*What is required*:
Line filter on the word "根据关系的绝对伦理": copy each matching line from the entries.

*Data in this exercise*:

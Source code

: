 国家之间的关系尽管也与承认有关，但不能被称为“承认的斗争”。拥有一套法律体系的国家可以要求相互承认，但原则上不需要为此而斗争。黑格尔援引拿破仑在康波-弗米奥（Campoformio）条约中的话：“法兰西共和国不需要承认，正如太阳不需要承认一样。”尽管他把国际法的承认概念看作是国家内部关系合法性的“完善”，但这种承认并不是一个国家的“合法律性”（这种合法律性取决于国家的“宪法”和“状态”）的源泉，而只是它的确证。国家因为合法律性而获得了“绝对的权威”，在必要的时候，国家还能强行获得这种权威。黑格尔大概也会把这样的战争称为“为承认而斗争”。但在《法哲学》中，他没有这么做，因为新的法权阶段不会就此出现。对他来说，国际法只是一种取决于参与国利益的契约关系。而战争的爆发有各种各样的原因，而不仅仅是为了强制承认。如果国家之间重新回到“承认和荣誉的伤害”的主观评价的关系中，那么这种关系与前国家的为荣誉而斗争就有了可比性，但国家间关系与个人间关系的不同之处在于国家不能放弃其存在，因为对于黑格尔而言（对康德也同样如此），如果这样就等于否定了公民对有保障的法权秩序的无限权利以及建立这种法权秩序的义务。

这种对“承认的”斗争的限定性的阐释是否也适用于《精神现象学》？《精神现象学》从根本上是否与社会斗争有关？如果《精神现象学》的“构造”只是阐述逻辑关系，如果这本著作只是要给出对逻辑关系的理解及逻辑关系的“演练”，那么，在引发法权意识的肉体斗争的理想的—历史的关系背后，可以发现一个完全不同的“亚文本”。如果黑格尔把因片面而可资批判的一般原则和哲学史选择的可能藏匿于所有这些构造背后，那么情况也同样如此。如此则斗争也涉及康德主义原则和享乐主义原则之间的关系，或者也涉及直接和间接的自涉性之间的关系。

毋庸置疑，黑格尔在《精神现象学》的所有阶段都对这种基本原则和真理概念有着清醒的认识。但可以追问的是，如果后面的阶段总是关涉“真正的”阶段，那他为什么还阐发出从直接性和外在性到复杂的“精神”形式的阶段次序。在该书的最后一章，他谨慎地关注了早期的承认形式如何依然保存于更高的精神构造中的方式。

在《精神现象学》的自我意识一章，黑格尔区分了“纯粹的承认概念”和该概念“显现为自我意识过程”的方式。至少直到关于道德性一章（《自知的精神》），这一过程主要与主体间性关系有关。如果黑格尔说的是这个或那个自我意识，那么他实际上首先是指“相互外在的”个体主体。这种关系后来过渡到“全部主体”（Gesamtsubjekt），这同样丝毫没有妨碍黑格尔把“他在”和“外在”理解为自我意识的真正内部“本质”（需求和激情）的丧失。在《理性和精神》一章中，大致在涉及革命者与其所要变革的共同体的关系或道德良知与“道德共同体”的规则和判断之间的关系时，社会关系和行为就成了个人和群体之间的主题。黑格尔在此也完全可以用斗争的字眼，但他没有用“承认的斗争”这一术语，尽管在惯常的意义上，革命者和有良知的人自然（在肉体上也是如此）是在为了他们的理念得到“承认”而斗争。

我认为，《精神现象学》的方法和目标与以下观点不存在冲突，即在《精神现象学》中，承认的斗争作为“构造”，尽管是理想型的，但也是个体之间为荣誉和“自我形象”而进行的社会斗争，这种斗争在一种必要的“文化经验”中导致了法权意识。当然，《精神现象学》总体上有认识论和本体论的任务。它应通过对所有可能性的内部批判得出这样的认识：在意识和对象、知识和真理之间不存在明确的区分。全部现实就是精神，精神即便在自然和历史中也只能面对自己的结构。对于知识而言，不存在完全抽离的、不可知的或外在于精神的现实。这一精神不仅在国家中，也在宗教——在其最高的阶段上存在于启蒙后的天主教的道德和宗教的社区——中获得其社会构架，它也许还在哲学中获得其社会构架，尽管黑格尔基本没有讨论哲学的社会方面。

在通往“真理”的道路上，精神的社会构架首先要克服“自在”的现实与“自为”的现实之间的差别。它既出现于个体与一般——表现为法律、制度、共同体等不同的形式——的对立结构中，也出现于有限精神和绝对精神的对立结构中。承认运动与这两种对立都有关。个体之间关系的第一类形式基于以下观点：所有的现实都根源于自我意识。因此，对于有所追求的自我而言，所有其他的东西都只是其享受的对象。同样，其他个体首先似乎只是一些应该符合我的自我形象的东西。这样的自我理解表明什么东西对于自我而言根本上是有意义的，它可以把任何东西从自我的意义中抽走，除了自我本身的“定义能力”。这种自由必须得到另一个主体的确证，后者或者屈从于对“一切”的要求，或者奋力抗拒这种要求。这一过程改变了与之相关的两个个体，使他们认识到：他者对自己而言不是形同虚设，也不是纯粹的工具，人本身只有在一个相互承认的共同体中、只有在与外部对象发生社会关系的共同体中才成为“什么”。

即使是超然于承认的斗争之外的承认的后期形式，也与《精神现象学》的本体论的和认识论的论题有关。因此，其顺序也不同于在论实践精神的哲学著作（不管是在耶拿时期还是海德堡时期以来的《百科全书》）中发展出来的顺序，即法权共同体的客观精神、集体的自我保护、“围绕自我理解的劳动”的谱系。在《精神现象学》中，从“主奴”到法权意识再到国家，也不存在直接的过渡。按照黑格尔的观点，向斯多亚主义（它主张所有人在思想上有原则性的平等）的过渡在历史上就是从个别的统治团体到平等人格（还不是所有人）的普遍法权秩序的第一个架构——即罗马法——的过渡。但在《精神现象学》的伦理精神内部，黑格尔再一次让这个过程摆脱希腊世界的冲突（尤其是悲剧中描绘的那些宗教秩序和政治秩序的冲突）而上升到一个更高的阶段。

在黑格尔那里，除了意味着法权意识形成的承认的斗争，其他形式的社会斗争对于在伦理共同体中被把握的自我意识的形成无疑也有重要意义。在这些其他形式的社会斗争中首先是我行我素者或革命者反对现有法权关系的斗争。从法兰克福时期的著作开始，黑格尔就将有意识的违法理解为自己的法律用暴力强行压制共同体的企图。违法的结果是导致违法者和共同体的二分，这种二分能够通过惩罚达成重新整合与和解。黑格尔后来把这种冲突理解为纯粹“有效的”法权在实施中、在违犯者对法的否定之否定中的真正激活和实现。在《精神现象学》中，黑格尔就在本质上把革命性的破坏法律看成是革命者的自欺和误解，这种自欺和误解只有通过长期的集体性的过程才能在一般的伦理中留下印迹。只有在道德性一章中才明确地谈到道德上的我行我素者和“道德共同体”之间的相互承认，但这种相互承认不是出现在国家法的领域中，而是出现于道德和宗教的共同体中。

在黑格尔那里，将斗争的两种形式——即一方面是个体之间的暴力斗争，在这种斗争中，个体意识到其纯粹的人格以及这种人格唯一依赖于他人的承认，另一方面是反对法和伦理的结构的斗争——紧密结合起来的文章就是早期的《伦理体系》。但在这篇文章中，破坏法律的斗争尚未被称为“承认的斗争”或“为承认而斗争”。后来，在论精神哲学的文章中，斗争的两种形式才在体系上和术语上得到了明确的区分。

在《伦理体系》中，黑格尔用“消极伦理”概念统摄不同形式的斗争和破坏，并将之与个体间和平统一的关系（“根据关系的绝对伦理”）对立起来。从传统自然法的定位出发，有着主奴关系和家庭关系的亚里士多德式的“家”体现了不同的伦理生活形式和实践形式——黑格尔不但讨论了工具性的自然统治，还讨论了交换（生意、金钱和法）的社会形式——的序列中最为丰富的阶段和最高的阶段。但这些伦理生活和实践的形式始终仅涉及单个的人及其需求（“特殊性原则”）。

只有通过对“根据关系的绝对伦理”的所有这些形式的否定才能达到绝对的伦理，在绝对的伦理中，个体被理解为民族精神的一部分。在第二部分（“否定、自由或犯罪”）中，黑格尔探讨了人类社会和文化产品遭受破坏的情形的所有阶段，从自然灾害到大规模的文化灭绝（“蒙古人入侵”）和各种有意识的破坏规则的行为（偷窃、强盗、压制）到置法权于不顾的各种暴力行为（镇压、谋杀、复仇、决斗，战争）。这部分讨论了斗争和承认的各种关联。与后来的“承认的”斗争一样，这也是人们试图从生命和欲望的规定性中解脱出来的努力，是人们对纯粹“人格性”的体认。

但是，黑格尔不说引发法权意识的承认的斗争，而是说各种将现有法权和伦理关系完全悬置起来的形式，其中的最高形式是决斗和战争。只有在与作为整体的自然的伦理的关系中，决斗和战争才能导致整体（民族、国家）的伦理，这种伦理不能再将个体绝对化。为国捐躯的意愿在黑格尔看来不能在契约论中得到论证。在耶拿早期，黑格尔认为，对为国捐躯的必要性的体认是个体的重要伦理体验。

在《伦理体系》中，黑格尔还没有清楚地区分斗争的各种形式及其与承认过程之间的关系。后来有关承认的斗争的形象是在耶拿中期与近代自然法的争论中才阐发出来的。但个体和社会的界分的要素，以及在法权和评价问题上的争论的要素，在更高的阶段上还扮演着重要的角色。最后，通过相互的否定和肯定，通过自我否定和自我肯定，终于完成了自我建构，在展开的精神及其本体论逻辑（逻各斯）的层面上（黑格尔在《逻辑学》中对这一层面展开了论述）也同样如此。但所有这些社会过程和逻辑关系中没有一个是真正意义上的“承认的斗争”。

*Result of this task*:
在《伦理体系》中，黑格尔用“消极伦理”概念统摄不同形式的斗争和破坏，并将之与个体间和平统一的关系（“根据关系的绝对伦理”）对立起来。从传统自然法的定位出发，有着主奴关系和家庭关系的亚里士多德式的“家”体现了不同的伦理生活形式和实践形式——黑格尔不但讨论了工具性的自然统治，还讨论了交换（生意、金钱和法）的社会形式——的序列中最为丰富的阶段和最高的阶段。但这些伦理生活和实践的形式始终仅涉及单个的人及其需求（“特殊性原则”）。
只有通过对“根据关系的绝对伦理”的所有这些形式的否定才能达到绝对的伦理，在绝对的伦理中，个体被理解为民族精神的一部分。在第二部分（“否定、自由或犯罪”）中，黑格尔探讨了人类社会和文化产品遭受破坏的情形的所有阶段，从自然灾害到大规模的文化灭绝（“蒙古人入侵”）和各种有意识的破坏规则的行为（偷窃、强盗、压制）到置法权于不顾的各种暴力行为（镇压、谋杀、复仇、决斗，战争）。这部分讨论了斗争和承认的各种关联。与后来的“承认的”斗争一样，这也是人们试图从生命和欲望的规定性中解脱出来的努力，是人们对纯粹“人格性”的体认。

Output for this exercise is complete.